It Takes Guts

by Ronald Alexander

TV FICTION PACKAGE: A soap opera actor’s father visits at the worst time possible. 3,788 words. Illustration by John Donald Carlucci.


As he slathered lotion on his face and scrubbed to remove the morning’s heavy makeup, he couldn’t help imagining what his father might say about a grown man who worried over his appearance. Van blotted with tissues and and began to brush his hair, stiff with spray. He thrust his jaw forward and studied his reflection. He wondered about his weak chin and if that was the reason he was stuck in this network daytime soap opera with no offers for anything better.

"You there, Van?" A soft tap accompanied the meek voice.  It was the new production assistant on As God Is My Witness. "I thought maybe you’d already left to pick up your father. I brought the scripts for next week."

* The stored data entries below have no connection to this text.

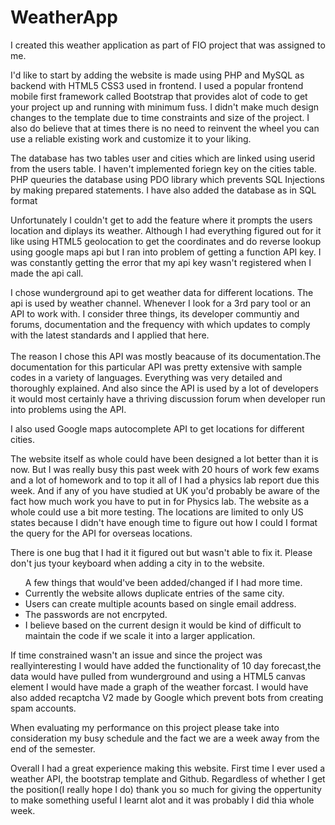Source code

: # WeatherApp
I created this weather application as part of FIO project that was assigned to me.

I'd like to start by adding the website is made using PHP and MySQL as backend with HTML5 CSS3 used in frontend. I used a popular frontend mobile first framework called Bootstrap that provides alot of code to get your project up and running with minimum fuss. I didn't make much design changes to the template due to time constraints and size of the project. I also do believe that at times there is no need to reinvent the wheel you can use a reliable existing work and customize it to your liking.

The database has two tables user and cities which are linked using userid from the users table. I haven't implemented foriegn key on the cities table. PHP queuries the database using PDO library which prevents SQL Injections by making prepared statements. I have also added the database as in SQL format

Unfortunately I couldn't get to add the feature where it prompts the users location and diplays its weather. Although I had everything figured out for it like using HTML5 geolocation to get the coordinates and do reverse lookup using google maps api but I ran into problem of getting a function API key. I was constantly getting the error that my api key wasn't registered when I made the api call.

I chose wunderground api to get weather data for different locations. The api is used by weather channel. Whenever I look for a 3rd pary tool or an API to work with. I consider three things, its developer communtiy and forums, documentation and the frequency with which updates to comply with the latest standards and I applied that here. <br/><br/> 
The reason I chose this API was mostly beacause of its documentation.The documentation for this particular API was pretty extensive with sample codes in a variety of languages. Everything was very detailed and thoroughly explained. And also since the API is used by a lot of developers it would most certainly have a thriving discussion forum when developer run into problems using the API.

I also used Google maps autocomplete API to get locations for different cities.


The website itself as whole could have been designed a lot better than it is now. But I was really busy this past week with 20 hours of work few exams and a lot of homework and to top it all of I had a physics lab report due this week. And if any of you have studied at UK you'd probably be aware of the fact how much work you have to put in for Physics lab. 
The website as a whole could use a bit more testing. The locations are limited to only US states because I didn't have enough time to figure out how I could I format the query for the API for overseas locations.

There is one bug that I had it it figured out but wasn't able to fix it. Please don't jus tyour keyboard when adding a city in to the website.

<ul>
A few things that would've been added/changed if I had more time.
<li>Currently the website allows duplicate entries of the same city. </li>
<li>Users can create multiple acounts based on single email address.</li>
<li>The passwords are not encrpyted.</li>
<li>I believe based on the current design it would be kind of difficult to maintain the code if we scale it into a larger application.</li>
</ul>

If time constrained wasn't an issue and since the project was reallyinteresting I would have added the functionality of 10 day forecast,the data would have pulled from wunderground and using a HTML5 canvas element I would have made a graph of the weather forcast. I would have also added recaptcha V2 made by Google which prevent bots from creating spam accounts.


When evaluating my performance on this project please take into consideration my busy schedule and the fact we are a week away from the end of the semester.

Overall I had a great experience making this website. First time I ever used a weather API, the bootstrap template and Github. Regardless of whether I get the position(I really hope I do) thank you so much for giving the oppertunity to make something useful I learnt alot and it was probably I did thia whole week.

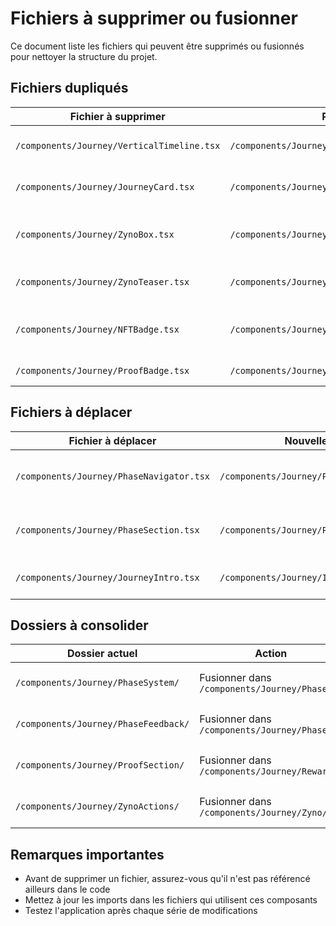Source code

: # Fichiers à supprimer ou fusionner

Ce document liste les fichiers qui peuvent être supprimés ou fusionnés pour nettoyer la structure du projet.

## Fichiers dupliqués

| Fichier à supprimer | Remplacé par | Justification |
|---------------------|--------------|---------------|
| `/components/Journey/VerticalTimeline.tsx` | `/components/Journey/Timeline/VerticalTimeline.tsx` | Version plus récente et mieux typée dans le dossier Timeline |
| `/components/Journey/JourneyCard.tsx` | `/components/Journey/EnhancedJourneyCard.tsx` | EnhancedJourneyCard est plus complet avec plus de fonctionnalités |
| `/components/Journey/ZynoBox.tsx` | `/components/Journey/Zyno/ZynoActions.tsx` | Fonctionnalités similaires, ZynoActions est plus complet |
| `/components/Journey/ZynoTeaser.tsx` | `/components/Journey/Zyno/ZynoSimulator.tsx` | Fonctionnalités similaires, à consolider dans le dossier Zyno |
| `/components/Journey/NFTBadge.tsx` | `/components/Journey/Rewards/RewardBadge.tsx` | Renommé pour plus de clarté et déplacé dans le dossier Rewards |
| `/components/Journey/ProofBadge.tsx` | `/components/Journey/Rewards/RewardBadge.tsx` | Fonctionnalités similaires, à consolider |

## Fichiers à déplacer

| Fichier à déplacer | Nouvelle destination | Justification |
|-------------------|---------------------|---------------|
| `/components/Journey/PhaseNavigator.tsx` | `/components/Journey/Phases/PhaseNavigator.tsx` | Regroupement logique des composants de phases |
| `/components/Journey/PhaseSection.tsx` | `/components/Journey/Phases/PhaseSection.tsx` | Regroupement logique des composants de phases |
| `/components/Journey/JourneyIntro.tsx` | `/components/Journey/Intro/JourneyIntro.tsx` | Organisation par domaine fonctionnel |

## Dossiers à consolider

| Dossier actuel | Action | Justification |
|----------------|--------|---------------|
| `/components/Journey/PhaseSystem/` | Fusionner dans `/components/Journey/Phases/` | Organisation par domaine fonctionnel |
| `/components/Journey/PhaseFeedback/` | Fusionner dans `/components/Journey/Phases/` | Organisation par domaine fonctionnel |
| `/components/Journey/ProofSection/` | Fusionner dans `/components/Journey/Rewards/` | Organisation par domaine fonctionnel |
| `/components/Journey/ZynoActions/` | Fusionner dans `/components/Journey/Zyno/` | Organisation par domaine fonctionnel |

## Remarques importantes

- Avant de supprimer un fichier, assurez-vous qu'il n'est pas référencé ailleurs dans le code
- Mettez à jour les imports dans les fichiers qui utilisent ces composants
- Testez l'application après chaque série de modifications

"I was just getting ready to leave," Van said, thumbing the pages. "What betrayals does Alexandra foist on our eternally-dim Dr. Blair Blanton next week?"

"I’d never treat a man the way she does," the assistant replied, averting her eyes, blushing, then turning to make a quick exit.

Van scanned until he found Dr. Blanton’s dialogue, and began to read aloud: "Of course I’m not accusing you, Alexandra. But a colleague mentioned to me at the hospital that he ran into you at Capriccio having dinner with Tony Agnello, when you told me you were playing mahjong with the girls at the club. And you’ve been so outspoken about how arrogant you thought Tony was, always bragging about his airplane and his polo ponies and beach house. You never mentioned any benefit for the homeless that the two of you were co-chairing — "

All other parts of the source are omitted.